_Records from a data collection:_
=== Section Start ===

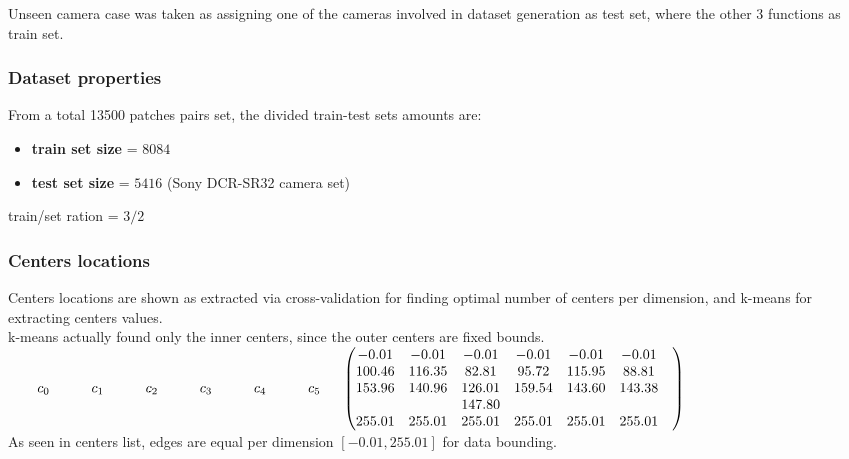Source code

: Unseen camera case was taken as assigning one of the cameras involved in dataset generation as test set, where the other 3 functions as train set.


	\subsubsection{Dataset properties}
	
		From a total 13500 patches pairs set, the divided train-test sets amounts are:
		\begin{itemize}
			\item \textbf{train set size} = $8084$ 
			\item \textbf{test set size} = $5416$ (Sony DCR-SR32 camera set)
		\end{itemize}
		
		train/set ration = $3/2$

	\subsubsection{Centers locations}
	
	Centers locations are shown as extracted via cross-validation for finding optimal number of centers per dimension, and k-means for extracting centers values. \\
	k-means actually found only the inner centers, since the outer centers are fixed bounds.\\


	$
	\begin{matrix}  \qquad  c_0 \quad  \qquad c_1 \quad  \qquad c_2 \qquad \quad  c_3 \qquad \quad c_4 \qquad \quad c_5 \quad \end{matrix}\\
			
	
	\begin{pmatrix}
			     -0.01 &     -0.01 &    -0.01 & -0.01   & -0.01   & -0.01    \\
				100.46 &   116.35 &    82.81 &    95.72 & 115.95 & 88.81     \\
				153.96 &   140.96 &   126.01 &   159.54 & 143.60 & 143.38    \\
				       &          &   147.80 &          &        &             \\
	     		 255.01 &  255.01 &   255.01 &   255.01 &  255.01 &  255.01 & \\
			\end{pmatrix}
	$ 
\\
	

	As seen in centers list, edges are equal per dimension $[-0.01 , 255.01]$ for data bounding.\\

=== Section End ===

_EXERCISE OBJECTIVE:_ The answer must be all the lines above that hold the word "subsubsection".

_ANSWER BELOW:_
	\subsubsection{Dataset properties}
	\subsubsection{Centers locations}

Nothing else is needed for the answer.